Mr Bridges said disconnection figures were higher than he would like.


"While the numbers for the last quarter have fallen, and we are at the lowest level in two years, I remain concerned about the high levels of disconnections.

"I have written again to retailers to ask what tangible actions they are taking to bring disconnection rates down,'' he said.

"It is clear that proactive customer management - including the provision of better information to customers about payment plans and making personal contact at an early stage - is the most effective way of avoiding disconnections.

"Some in the industry are doing much better than others.

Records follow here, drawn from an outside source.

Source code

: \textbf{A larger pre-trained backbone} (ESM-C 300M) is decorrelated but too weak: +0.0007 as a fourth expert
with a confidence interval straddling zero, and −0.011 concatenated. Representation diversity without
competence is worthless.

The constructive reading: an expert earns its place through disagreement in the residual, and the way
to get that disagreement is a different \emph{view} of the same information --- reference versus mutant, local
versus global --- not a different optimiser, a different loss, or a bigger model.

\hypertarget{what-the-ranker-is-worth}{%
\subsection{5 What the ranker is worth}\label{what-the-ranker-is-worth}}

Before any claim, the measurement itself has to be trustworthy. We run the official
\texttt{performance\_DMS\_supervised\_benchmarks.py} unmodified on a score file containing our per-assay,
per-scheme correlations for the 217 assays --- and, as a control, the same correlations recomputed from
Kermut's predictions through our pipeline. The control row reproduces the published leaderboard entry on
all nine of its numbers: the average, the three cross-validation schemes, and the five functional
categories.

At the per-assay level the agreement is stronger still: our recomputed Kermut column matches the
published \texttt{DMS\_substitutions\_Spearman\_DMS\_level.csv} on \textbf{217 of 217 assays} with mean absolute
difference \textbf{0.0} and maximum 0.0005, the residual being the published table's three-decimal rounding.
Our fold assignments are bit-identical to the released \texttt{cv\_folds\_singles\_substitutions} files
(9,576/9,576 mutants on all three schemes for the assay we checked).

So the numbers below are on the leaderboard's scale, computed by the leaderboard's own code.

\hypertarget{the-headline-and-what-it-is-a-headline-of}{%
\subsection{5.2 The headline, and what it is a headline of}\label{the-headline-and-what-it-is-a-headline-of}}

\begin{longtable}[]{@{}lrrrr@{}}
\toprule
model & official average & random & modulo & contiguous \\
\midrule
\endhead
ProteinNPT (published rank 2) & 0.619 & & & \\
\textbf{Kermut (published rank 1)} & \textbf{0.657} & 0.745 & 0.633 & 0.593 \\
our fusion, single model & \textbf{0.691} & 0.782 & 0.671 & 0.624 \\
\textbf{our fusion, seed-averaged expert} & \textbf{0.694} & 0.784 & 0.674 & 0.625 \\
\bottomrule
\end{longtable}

What we need to see is less variable performance across the sector.''

A change in Meridian's reporting method - from notifications of disconnections to actual disconnections - had created an artificial dip in the figures this quarter, Mr Shearer said.

"Mr Bridges can't deny that the number of disconnections remains unacceptably high,'' he said.

"I would have thought, taking aside the Meridian issue, in summer when electricity bills go down pretty dramatically, that you would have seen a much bigger tail off as a result and it seems to me that the indication it didn't fall shows that, one, budgets are constrained anyway, and two, as we're heading into winter we can anticipate that people will have much more difficulty paying their bills in the future.''

Disconnection rates were at similar levels to what they were when Folole Muliaga died in 2007 after her oxygen machine stopped when her power was cut, Mr Shearer said.

"Too many Kiwi families are simply not able to pay their power bills, which have increased more than four times the rate of inflation under National.''

He described Mr Bridges as "out of touch with what is happening around the country''.

Since 2006, the highest number of disconnections during the first quarter of the year occurred in 2007, when 11,743 homes were cut off. The figures fell dramatically in 2008, with the first quarter seeing only 2097 homes disconnected.

However, the numbers have been steadily rising since then.